Summarizing the findings of a major study by Stanford University’s Mark Z. Jacobson and U.C. Davis’s Mark A. Delucchi, environmental scholar Ronald Bailey, in his book The End of Doom: Environmental Renewal in the Twenty-first Century, points out that powering the United States with only wind, water, and solar power “would require 590,000 5-megawatt wind turbines, 110,000 wave devices, 830 geothermal plants, 140 new hydroelectric dams, 7,600 tidal turbines, 265 million rooftop solar photovoltaic systems, 6,200 300-megawatt solar photovoltaic power plants, and 7,600 300-megawatt concentrated solar power plants.” (Reality check: just those last two items come to 177 new 300-megawatt solar PV and 217 new 300-megawatt concentrated solar plants every year. Anybody seriously think that’s going to happen?)

Total cost? The calculations are difficult and fraught with errors, but just for the wind and solar parts (i.e., excluding wave devices, geothermal plants, hydroelectric dams, and tidal turbines), $13–$25 trillion. Spread over 35 years that would amount to an annual cost per household of $2,589 to $4,979 per year, or a total of $90,624 to $174,277 per household for the entire period. And remember: that’s just for the wind and solar portions of the makeover.

And as for the Paris climate treaty agreement: It really is a treaty, meeting all the legal requirements of a treaty (though the Obama Administration denies it is, so that it need not face absolutely certain defeat if it submitted it to the Senate for ratification), but if the U.S. honors it, it will probably be the only nation that does.
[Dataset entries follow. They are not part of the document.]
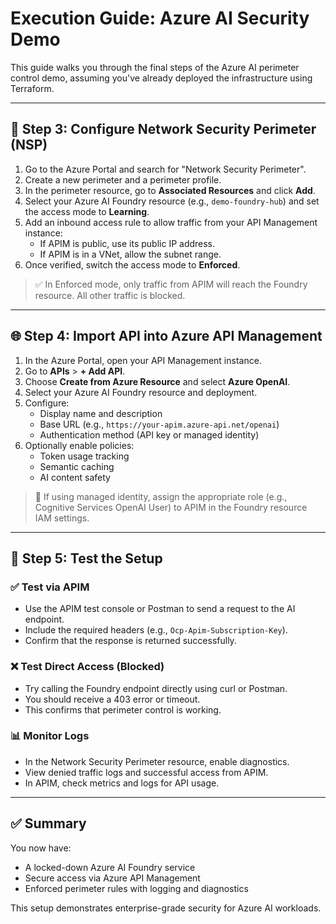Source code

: # Execution Guide: Azure AI Security Demo

This guide walks you through the final steps of the Azure AI perimeter control demo, assuming you've already deployed the infrastructure using Terraform.

---

## 🔐 Step 3: Configure Network Security Perimeter (NSP)

1. Go to the Azure Portal and search for "Network Security Perimeter".
2. Create a new perimeter and a perimeter profile.
3. In the perimeter resource, go to **Associated Resources** and click **Add**.
4. Select your Azure AI Foundry resource (e.g., `demo-foundry-hub`) and set the access mode to **Learning**.
5. Add an inbound access rule to allow traffic from your API Management instance:
   - If APIM is public, use its public IP address.
   - If APIM is in a VNet, allow the subnet range.
6. Once verified, switch the access mode to **Enforced**.

> ✅ In Enforced mode, only traffic from APIM will reach the Foundry resource. All other traffic is blocked.

---

## 🌐 Step 4: Import API into Azure API Management

1. In the Azure Portal, open your API Management instance.
2. Go to **APIs** > **+ Add API**.
3. Choose **Create from Azure Resource** and select **Azure OpenAI**.
4. Select your Azure AI Foundry resource and deployment.
5. Configure:
   - Display name and description
   - Base URL (e.g., `https://your-apim.azure-api.net/openai`)
   - Authentication method (API key or managed identity)
6. Optionally enable policies:
   - Token usage tracking
   - Semantic caching
   - AI content safety

> 🔐 If using managed identity, assign the appropriate role (e.g., Cognitive Services OpenAI User) to APIM in the Foundry resource IAM settings.

---

## 🧪 Step 5: Test the Setup

### ✅ Test via APIM

- Use the APIM test console or Postman to send a request to the AI endpoint.
- Include the required headers (e.g., `Ocp-Apim-Subscription-Key`).
- Confirm that the response is returned successfully.

### ❌ Test Direct Access (Blocked)

- Try calling the Foundry endpoint directly using curl or Postman.
- You should receive a 403 error or timeout.
- This confirms that perimeter control is working.

### 📊 Monitor Logs

- In the Network Security Perimeter resource, enable diagnostics.
- View denied traffic logs and successful access from APIM.
- In APIM, check metrics and logs for API usage.

---

## ✅ Summary

You now have:

- A locked-down Azure AI Foundry service
- Secure access via Azure API Management
- Enforced perimeter rules with logging and diagnostics

This setup demonstrates enterprise-grade security for Azure AI workloads.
India and China have already announced that they’re not going to be tied to their INDC’s (“Intended Nationally Determined Contributions”---diplomat-speak for comforting promises intended to be broken), and hardly any countries that signed onto the far less draconian Kyoto Protocol lived up to their obligations.

But just for silliness’ sake, what would it cost to implement the Paris treaty in full? About $1--$2 trillion every year after 2030 to the end of the century.

And for even more silliness’ sake, what would be the impact on global average temperature? At best, 0.17°C in 2100, and at worst 0.05°C.

The Democratic Party’s platform on climate and energy policy is, quite simply, absurd.